Over the summer, Eric and I had discussed my year in London several times. I’d given him the chance to express any reservations, but he had insisted that we should stay together, continue to be mutually exclusive. His first visit was scheduled for October, six weeks after my arrival. Eric had already bought the ticket. So when we said good-bye at the loading zone at JFK, Eric said, “Six weeks feels like a long time, but it isn’t really. We’ll see each other soon.”
“Hey,” I said. “This is going to sound strange, but I want you to know that if you think this separation is too long I would understand. If you want to take a break, be with someone else, I won’t like it but I won’t hold it against you. Right now is the time to tell me. Not later.”
He looked concerned, his eyes locking into mine. “Is that what you want?”
“No, not at all. But I want you to tell me the truth. I wouldn’t respond well if you cheated on me.”
“You never have to worry about that. Ever.” I searched his face for any signs of deceit. It was something I had done for many years living with my parents, and I had come to regard myself as someone who could tell when I was being lied to. But I saw nothing in Eric’s face except love and sincerity.
“I can’t wait to see you in October,” I said, and held him tight for a moment while a trapped Range Rover behind us sounded its horn. In a way I wasn’t lying. I was now looking forward to Eric’s trip to visit me. That face he had made, that innocent, loving face, had sealed his fate. I didn’t know how I was going to do it yet, but I did know that I would find a way to punish Eric when he came to visit me in London.
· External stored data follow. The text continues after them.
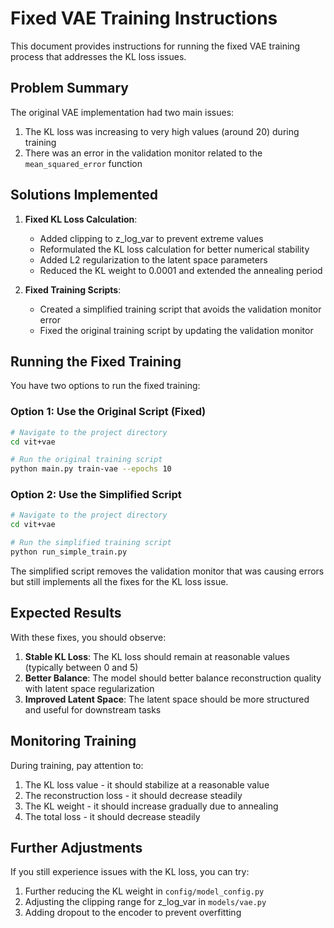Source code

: # Fixed VAE Training Instructions

This document provides instructions for running the fixed VAE training process that addresses the KL loss issues.

## Problem Summary

The original VAE implementation had two main issues:

1. The KL loss was increasing to very high values (around 20) during training
2. There was an error in the validation monitor related to the `mean_squared_error` function

## Solutions Implemented

1. **Fixed KL Loss Calculation**:
   - Added clipping to z_log_var to prevent extreme values
   - Reformulated the KL loss calculation for better numerical stability
   - Added L2 regularization to the latent space parameters
   - Reduced the KL weight to 0.0001 and extended the annealing period

2. **Fixed Training Scripts**:
   - Created a simplified training script that avoids the validation monitor error
   - Fixed the original training script by updating the validation monitor

## Running the Fixed Training

You have two options to run the fixed training:

### Option 1: Use the Original Script (Fixed)

```bash
# Navigate to the project directory
cd vit+vae

# Run the original training script
python main.py train-vae --epochs 10
```

### Option 2: Use the Simplified Script

```bash
# Navigate to the project directory
cd vit+vae

# Run the simplified training script
python run_simple_train.py
```

The simplified script removes the validation monitor that was causing errors but still implements all the fixes for the KL loss issue.

## Expected Results

With these fixes, you should observe:

1. **Stable KL Loss**: The KL loss should remain at reasonable values (typically between 0 and 5)
2. **Better Balance**: The model should better balance reconstruction quality with latent space regularization
3. **Improved Latent Space**: The latent space should be more structured and useful for downstream tasks

## Monitoring Training

During training, pay attention to:

1. The KL loss value - it should stabilize at a reasonable value
2. The reconstruction loss - it should decrease steadily
3. The KL weight - it should increase gradually due to annealing
4. The total loss - it should decrease steadily

## Further Adjustments

If you still experience issues with the KL loss, you can try:

1. Further reducing the KL weight in `config/model_config.py`
2. Adjusting the clipping range for z_log_var in `models/vae.py`
3. Adding dropout to the encoder to prevent overfitting
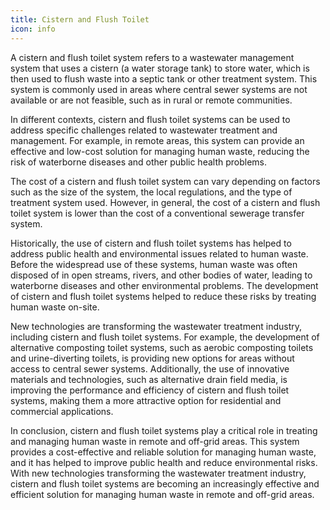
 ```yaml
---
title: Cistern and Flush Toilet 
icon: info
---
```


A cistern and flush toilet system refers to a wastewater management system that uses a cistern (a water storage tank) to store water, which is then used to flush waste into a septic tank or other treatment system. This system is commonly used in areas where central sewer systems are not available or are not feasible, such as in rural or remote communities.

In different contexts, cistern and flush toilet systems can be used to address specific challenges related to wastewater treatment and management. For example, in remote areas, this system can provide an effective and low-cost solution for managing human waste, reducing the risk of waterborne diseases and other public health problems.

The cost of a cistern and flush toilet system can vary depending on factors such as the size of the system, the local regulations, and the type of treatment system used. However, in general, the cost of a cistern and flush toilet system is lower than the cost of a conventional sewerage transfer system.

Historically, the use of cistern and flush toilet systems has helped to address public health and environmental issues related to human waste. Before the widespread use of these systems, human waste was often disposed of in open streams, rivers, and other bodies of water, leading to waterborne diseases and other environmental problems. The development of cistern and flush toilet systems helped to reduce these risks by treating human waste on-site.

New technologies are transforming the wastewater treatment industry, including cistern and flush toilet systems. For example, the development of alternative composting toilet systems, such as aerobic composting toilets and urine-diverting toilets, is providing new options for areas without access to central sewer systems. Additionally, the use of innovative materials and technologies, such as alternative drain field media, is improving the performance and efficiency of cistern and flush toilet systems, making them a more attractive option for residential and commercial applications.

In conclusion, cistern and flush toilet systems play a critical role in treating and managing human waste in remote and off-grid areas. This system provides a cost-effective and reliable solution for managing human waste, and it has helped to improve public health and reduce environmental risks. With new technologies transforming the wastewater treatment industry, cistern and flush toilet systems are becoming an increasingly effective and efficient solution for managing human waste in remote and off-grid areas.
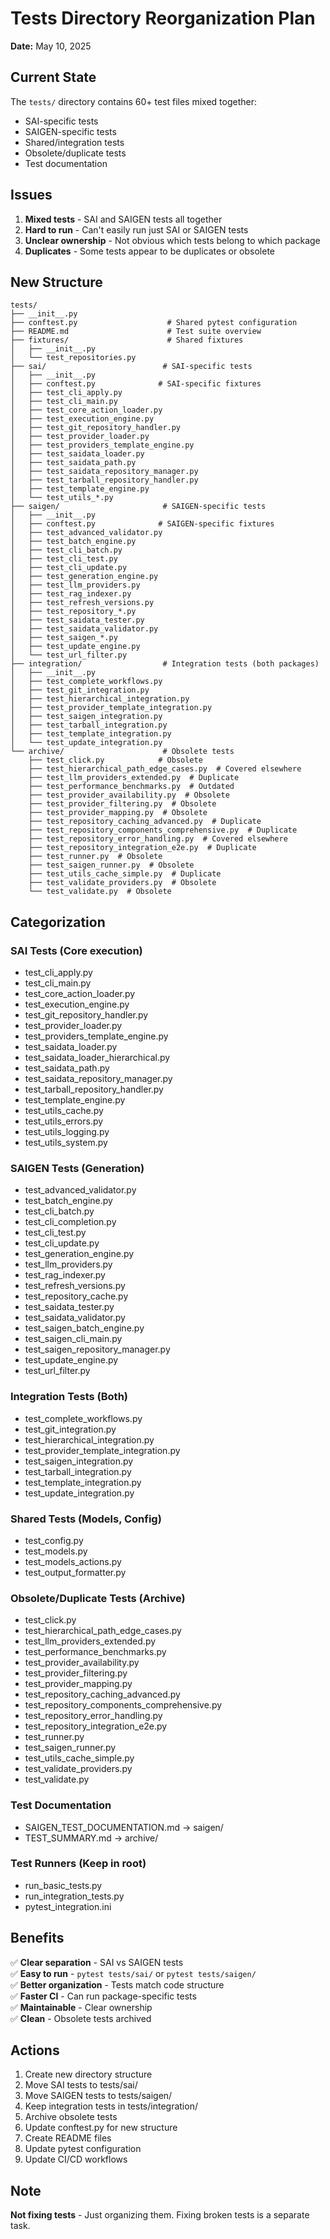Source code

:# Tests Directory Reorganization Plan

**Date:** May 10, 2025

## Current State

The `tests/` directory contains 60+ test files mixed together:
- SAI-specific tests
- SAIGEN-specific tests
- Shared/integration tests
- Obsolete/duplicate tests
- Test documentation

## Issues

1. **Mixed tests** - SAI and SAIGEN tests all together
2. **Hard to run** - Can't easily run just SAI or SAIGEN tests
3. **Unclear ownership** - Not obvious which tests belong to which package
4. **Duplicates** - Some tests appear to be duplicates or obsolete

## New Structure

```
tests/
├── __init__.py
├── conftest.py                    # Shared pytest configuration
├── README.md                      # Test suite overview
├── fixtures/                      # Shared fixtures
│   ├── __init__.py
│   └── test_repositories.py
├── sai/                          # SAI-specific tests
│   ├── __init__.py
│   ├── conftest.py              # SAI-specific fixtures
│   ├── test_cli_apply.py
│   ├── test_cli_main.py
│   ├── test_core_action_loader.py
│   ├── test_execution_engine.py
│   ├── test_git_repository_handler.py
│   ├── test_provider_loader.py
│   ├── test_providers_template_engine.py
│   ├── test_saidata_loader.py
│   ├── test_saidata_path.py
│   ├── test_saidata_repository_manager.py
│   ├── test_tarball_repository_handler.py
│   ├── test_template_engine.py
│   └── test_utils_*.py
├── saigen/                       # SAIGEN-specific tests
│   ├── __init__.py
│   ├── conftest.py              # SAIGEN-specific fixtures
│   ├── test_advanced_validator.py
│   ├── test_batch_engine.py
│   ├── test_cli_batch.py
│   ├── test_cli_test.py
│   ├── test_cli_update.py
│   ├── test_generation_engine.py
│   ├── test_llm_providers.py
│   ├── test_rag_indexer.py
│   ├── test_refresh_versions.py
│   ├── test_repository_*.py
│   ├── test_saidata_tester.py
│   ├── test_saidata_validator.py
│   ├── test_saigen_*.py
│   ├── test_update_engine.py
│   └── test_url_filter.py
├── integration/                  # Integration tests (both packages)
│   ├── __init__.py
│   ├── test_complete_workflows.py
│   ├── test_git_integration.py
│   ├── test_hierarchical_integration.py
│   ├── test_provider_template_integration.py
│   ├── test_saigen_integration.py
│   ├── test_tarball_integration.py
│   ├── test_template_integration.py
│   └── test_update_integration.py
└── archive/                      # Obsolete tests
    ├── test_click.py            # Obsolete
    ├── test_hierarchical_path_edge_cases.py  # Covered elsewhere
    ├── test_llm_providers_extended.py  # Duplicate
    ├── test_performance_benchmarks.py  # Outdated
    ├── test_provider_availability.py  # Obsolete
    ├── test_provider_filtering.py  # Obsolete
    ├── test_provider_mapping.py  # Obsolete
    ├── test_repository_caching_advanced.py  # Duplicate
    ├── test_repository_components_comprehensive.py  # Duplicate
    ├── test_repository_error_handling.py  # Covered elsewhere
    ├── test_repository_integration_e2e.py  # Duplicate
    ├── test_runner.py  # Obsolete
    ├── test_saigen_runner.py  # Obsolete
    ├── test_utils_cache_simple.py  # Duplicate
    ├── test_validate_providers.py  # Obsolete
    └── test_validate.py  # Obsolete
```

## Categorization

### SAI Tests (Core execution)
- test_cli_apply.py
- test_cli_main.py
- test_core_action_loader.py
- test_execution_engine.py
- test_git_repository_handler.py
- test_provider_loader.py
- test_providers_template_engine.py
- test_saidata_loader.py
- test_saidata_loader_hierarchical.py
- test_saidata_path.py
- test_saidata_repository_manager.py
- test_tarball_repository_handler.py
- test_template_engine.py
- test_utils_cache.py
- test_utils_errors.py
- test_utils_logging.py
- test_utils_system.py

### SAIGEN Tests (Generation)
- test_advanced_validator.py
- test_batch_engine.py
- test_cli_batch.py
- test_cli_completion.py
- test_cli_test.py
- test_cli_update.py
- test_generation_engine.py
- test_llm_providers.py
- test_rag_indexer.py
- test_refresh_versions.py
- test_repository_cache.py
- test_saidata_tester.py
- test_saidata_validator.py
- test_saigen_batch_engine.py
- test_saigen_cli_main.py
- test_saigen_repository_manager.py
- test_update_engine.py
- test_url_filter.py

### Integration Tests (Both)
- test_complete_workflows.py
- test_git_integration.py
- test_hierarchical_integration.py
- test_provider_template_integration.py
- test_saigen_integration.py
- test_tarball_integration.py
- test_template_integration.py
- test_update_integration.py

### Shared Tests (Models, Config)
- test_config.py
- test_models.py
- test_models_actions.py
- test_output_formatter.py

### Obsolete/Duplicate Tests (Archive)
- test_click.py
- test_hierarchical_path_edge_cases.py
- test_llm_providers_extended.py
- test_performance_benchmarks.py
- test_provider_availability.py
- test_provider_filtering.py
- test_provider_mapping.py
- test_repository_caching_advanced.py
- test_repository_components_comprehensive.py
- test_repository_error_handling.py
- test_repository_integration_e2e.py
- test_runner.py
- test_saigen_runner.py
- test_utils_cache_simple.py
- test_validate_providers.py
- test_validate.py

### Test Documentation
- SAIGEN_TEST_DOCUMENTATION.md → saigen/
- TEST_SUMMARY.md → archive/

### Test Runners (Keep in root)
- run_basic_tests.py
- run_integration_tests.py
- pytest_integration.ini

## Benefits

✅ **Clear separation** - SAI vs SAIGEN tests  
✅ **Easy to run** - `pytest tests/sai/` or `pytest tests/saigen/`  
✅ **Better organization** - Tests match code structure  
✅ **Faster CI** - Can run package-specific tests  
✅ **Maintainable** - Clear ownership  
✅ **Clean** - Obsolete tests archived  

## Actions

1. Create new directory structure
2. Move SAI tests to tests/sai/
3. Move SAIGEN tests to tests/saigen/
4. Keep integration tests in tests/integration/
5. Archive obsolete tests
6. Update conftest.py for new structure
7. Create README files
8. Update pytest configuration
9. Update CI/CD workflows

## Note

**Not fixing tests** - Just organizing them. Fixing broken tests is a separate task.
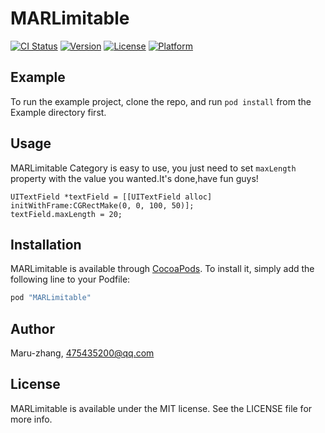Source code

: # MARLimitable

[![CI Status](http://img.shields.io/travis/Maru-zhang/MARLimitable.svg?style=flat)](https://travis-ci.org/Maru-zhang/MARLimitable)
[![Version](https://img.shields.io/cocoapods/v/MARLimitable.svg?style=flat)](http://cocoapods.org/pods/MARLimitable)
[![License](https://img.shields.io/cocoapods/l/MARLimitable.svg?style=flat)](http://cocoapods.org/pods/MARLimitable)
[![Platform](https://img.shields.io/cocoapods/p/MARLimitable.svg?style=flat)](http://cocoapods.org/pods/MARLimitable)

## Example

To run the example project, clone the repo, and run `pod install` from the Example directory first.

## Usage

MARLimitable Category is easy to use, you just need to set `maxLength` property with the value you wanted.It's done,have fun guys!

```
UITextField *textField = [[UITextField alloc] initWithFrame:CGRectMake(0, 0, 100, 50)];
textField.maxLength = 20;
```

## Installation

MARLimitable is available through [CocoaPods](http://cocoapods.org). To install
it, simply add the following line to your Podfile:

```ruby
pod "MARLimitable"
```

## Author

Maru-zhang, 475435200@qq.com

## License

MARLimitable is available under the MIT license. See the LICENSE file for more info.
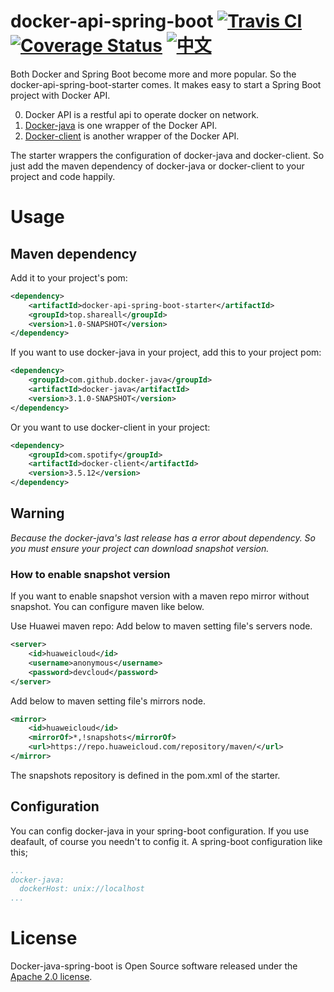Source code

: # docker-api-spring-boot  [![Travis CI](https://travis-ci.org/jliu666/docker-api-spring-boot.svg?branch=master)](https://travis-ci.org/jliu666/docker-api-spring-boot)  [![Coverage Status](https://coveralls.io/repos/github/jliu666/docker-api-spring-boot/badge.svg?branch=master)](https://coveralls.io/github/jliu666/docker-api-spring-boot?branch=master)  [![中文](https://img.shields.io/badge/language-%E4%B8%AD%E6%96%87-green.svg)](./README-zh_CN.md)


Both Docker and Spring Boot become more and more popular. So the docker-api-spring-boot-starter comes. 
It makes easy to start a Spring Boot project with Docker API.

0. Docker API is a restful api to operate docker on network.
1. [Docker-java](https://github.com/docker-java/docker-java) is one wrapper of the Docker API.
2. [Docker-client](https://github.com/spotify/docker-client) is another wrapper of the Docker API.

The starter wrappers the configuration of docker-java and docker-client. So just add the maven dependency of docker-java or docker-client to your project and code happily.  

# Usage

## Maven dependency
Add it to your project's pom:
```xml
<dependency>
    <artifactId>docker-api-spring-boot-starter</artifactId>
    <groupId>top.shareall</groupId>
    <version>1.0-SNAPSHOT</version>
</dependency>
```
If you want to use docker-java in your project, add this to your project pom:
```xml
<dependency>
    <groupId>com.github.docker-java</groupId>
    <artifactId>docker-java</artifactId>
    <version>3.1.0-SNAPSHOT</version>
</dependency>
```
Or you want to use docker-client in your project:
```xml
<dependency>
    <groupId>com.spotify</groupId>
    <artifactId>docker-client</artifactId>
    <version>3.5.12</version>
</dependency>
```

## Warning
*Because the docker-java's last release has a error about dependency. So you must ensure your project can download snapshot version.*   

### How to enable snapshot version
If you want to enable snapshot version with a maven repo mirror without snapshot. You can configure maven like below.

Use Huawei maven repo:
Add below to maven setting file's servers node.
```xml
<server>
    <id>huaweicloud</id>
    <username>anonymous</username>
    <password>devcloud</password>
</server>
```
Add below to maven setting file's mirrors node.
```xml
<mirror>
    <id>huaweicloud</id>
    <mirrorOf>*,!snapshots</mirrorOf>
    <url>https://repo.huaweicloud.com/repository/maven/</url>
</mirror>
```

The snapshots repository is defined in the pom.xml of the starter.


## Configuration
You can config docker-java in your spring-boot configuration. If you use deafault, of course you needn't to config it.
A spring-boot configuration like this;
```yml
...
docker-java:
  dockerHost: unix://localhost
...
```

# License
Docker-java-spring-boot is Open Source software released under the [Apache 2.0 license](http://www.apache.org/licenses/).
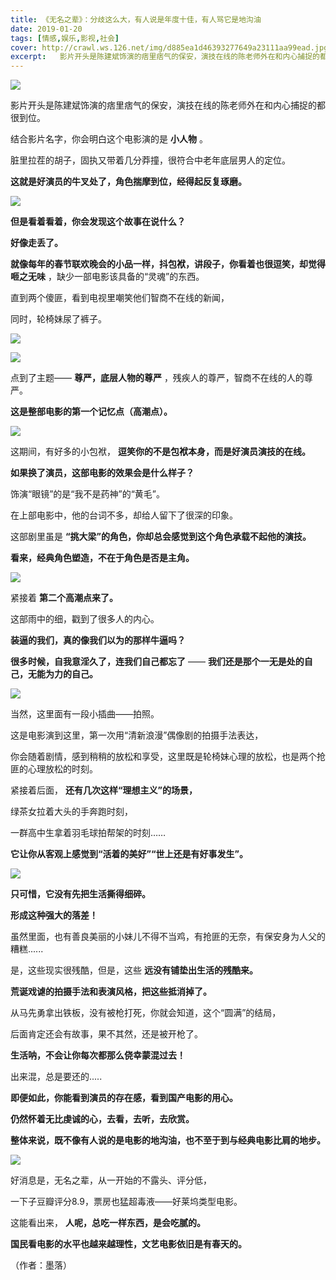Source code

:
 ```yaml
---
title: 《无名之辈》：分歧这么大，有人说是年度十佳，有人骂它是地沟油
date: 2019-01-20
tags: [情感,娱乐,影视,社会]
cover: http://crawl.ws.126.net/img/d885ea1d46393277649a23111aa99ead.jpg
excerpt:   影片开头是陈建斌饰演的痞里痞气的保安，演技在线的陈老师外在和内心捕捉的都很到位。结合影片名
---
```

![](http://crawl.ws.126.net/img/d885ea1d46393277649a23111aa99ead.jpg)  

影片开头是陈建斌饰演的痞里痞气的保安，演技在线的陈老师外在和内心捕捉的都很到位。

结合影片名字，你会明白这个电影演的是 **小人物** 。

脏里拉茬的胡子，固执又带着几分莽撞，很符合中老年底层男人的定位。

**这就是好演员的牛叉处了，角色揣摩到位，经得起反复琢磨。**

![](http://crawl.ws.126.net/img/ea9cf5e558bcfa8cd8fee3067255019a.jpg)  

**但是看着看着，你会发现这个故事在说什么？**

**好像走丢了。**

**就像每年的春节联欢晚会的小品一样，抖包袱，讲段子，你看着也很逗笑，却觉得咂之无味** ，缺少一部电影该具备的“灵魂”的东西。

直到两个傻匪，看到电视里嘲笑他们智商不在线的新闻，

同时，轮椅妹尿了裤子。

![](http://crawl.ws.126.net/img/5bcabe383b341b73996924714f488152.jpg)  

![](http://crawl.ws.126.net/img/a183077c324c21631dac0726eeb03d95.jpg)  

点到了主题—— **尊严，底层人物的尊严** ，残疾人的尊严，智商不在线的人的尊严。

**这是整部电影的第一个记忆点（高潮点）。**

![](http://crawl.ws.126.net/img/85b668b0d9ea08bf51e1a825f09bb545.jpg)  

这期间，有好多的小包袱， **逗笑你的不是包袱本身，而是好演员演技的在线。**

**如果换了演员，这部电影的效果会是什么样子？**

饰演“眼镜”的是“我不是药神”的“黄毛”。

在上部电影中，他的台词不多，却给人留下了很深的印象。

这部剧里虽是 **“挑大梁”的角色，你却总会感觉到这个角色承载不起他的演技。**

**看来，经典角色塑造，不在于角色是否是主角。**

![](http://crawl.ws.126.net/img/107917a7d5ede703268bc724254312f7.jpg)  

紧接着 **第二个高潮点来了。**

这部雨中的细，戳到了很多人的内心。

**装逼的我们，真的像我们以为的那样牛逼吗？**

**很多时候，自我意淫久了，连我们自己都忘了** —— **我们还是那个一无是处的自己，无能为力的自己。**

![](http://crawl.ws.126.net/img/ca0037dee10fd930d7dfe59388d726e9.jpg)  

当然，这里面有一段小插曲——拍照。

这是电影演到这里，第一次用“清新浪漫”偶像剧的拍摄手法表达，

你会随着剧情，感到稍稍的放松和享受，这里既是轮椅妹心理的放松，也是两个抢匪的心理放松的时刻。

紧接着后面， **还有几次这样“理想主义”的场景，**

绿茶女拉着大头的手奔跑时刻，

一群高中生拿着羽毛球拍帮架的时刻……

**它让你从客观上感觉到“活着的美好”“世上还是有好事发生”。**

![](http://crawl.ws.126.net/img/6fbde00b4e00388ba68199ef25328455.jpg)  

**只可惜，它没有先把生活撕得细碎。**

**形成这种强大的落差！**

虽然里面，也有善良美丽的小妹儿不得不当鸡，有抢匪的无奈，有保安身为人父的糟糕......

是，这些现实很残酷，但是，这些 **远没有铺垫出生活的残酷来。**

**荒诞戏谑的拍摄手法和表演风格，把这些抵消掉了。**

从马先勇拿出铁板，没有被枪打死，你就会知道，这个“圆满”的结局，

后面肯定还会有故事，果不其然，还是被开枪了。

**生活呐，不会让你每次都那么侥幸蒙混过去！**

出来混，总是要还的.....

**即便如此，你能看到演员的存在感，看到国产电影的用心。**

**仍然怀着无比虔诚的心，去看，去听，去欣赏。**

**整体来说，既不像有人说的是电影的地沟油，也不至于到与经典电影比肩的地步。**

![](http://crawl.ws.126.net/img/4d2f9d9ff1e81117e387ce0f1b595742.jpg)  

好消息是，无名之辈，从一开始的不露头、评分低，

一下子豆瓣评分8.9，票房也猛超毒液——好莱坞类型电影。

这能看出来， **人呢，总吃一样东西，是会吃腻的。**

**国民看电影的水平也越来越理性，文艺电影依旧是有春天的。**

（作者：墨落）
The Faunce Institute of Art accepted just a few foreign students per year, so for my orientation week, I was at a hotel in Russell Square mixed in with about forty American students all attending something called the Overseas Academy for Foreign Study, a college that catered exclusively to American college students on their year abroad. In that week—along with a meet and greet, and some orientation sessions—we were expected to form groups and look for housing. We were given a list of real estate agents that specialized in temporary flats, and told that our best chance of finding something was to form groups of either four or six. As it turned out, many of the American students had already come over from their respective colleges in groups. I was wondering if it would be possible to find a studio flat just for myself when I was approached by a pretty student gripping her list of agents. “Have you found a group?” she asked.
“Not yet. You?”
“No, but my older sister did this program and she told me that they tell you that it’s easiest to be in a big group but that’s a lie—they just want you to be in big groups for some reason—and that it’s much easier to find a flat for just two, and so I looked around and I saw you.” She said this all in one rush, and with a sharp Texas twang.
“I’d be willing to share if you want to,” I said, glad to have met someone who seemed to know a little bit about the process of renting a flat.
She bounced a little, her long brown hair jumping on her shoulders. “Oh, goody. All these groups are boys and girls, and don’t get me wrong, I like boys, but I’d just as soon not share a flat with one of them. My name’s Addison Logan. My family all call me Addie but I thought I might try out my full name, Addison, while I was here in London, but you can call me what you want to call me.”
“I’m Lily Kintner,” I said, and we shook hands.
It took us two days of looking, but we finally found a one-bedroom basement flat along an Edwardian block of mansion flats in Maida Vale. It was a long Tube ride from the Faunce Institute and from Addison’s classes, but it was in the nicest neighborhood we’d been shown. Addison told me it was the only place we’d seen that didn’t make her want to take a shower right away, so I agreed. I called my father—who was a visiting writer that semester somewhere in California—to tell him I’d taken a flat in Maida Vale, and he said how posh I was, mentioned a pub called the Prince Alfred, and ended by telling me that “the only bad thing about London’s all the bloody American students.”
Addison and I turned out to be good roommates, mostly because our schedules meant we rarely saw each other. About three weeks after our arrival, I began to see even less of her, because she had started dating a fellow Texan in her program who had a flat in Camden Town. “I know it’s lame that I come all the way to London and end up dating some kid from Lubbock named Nolan, but he’s a cute kid.”
“Don’t apologize to me,” I said.
“When’s your boyfriend—Eric, right?—when’s he coming again?”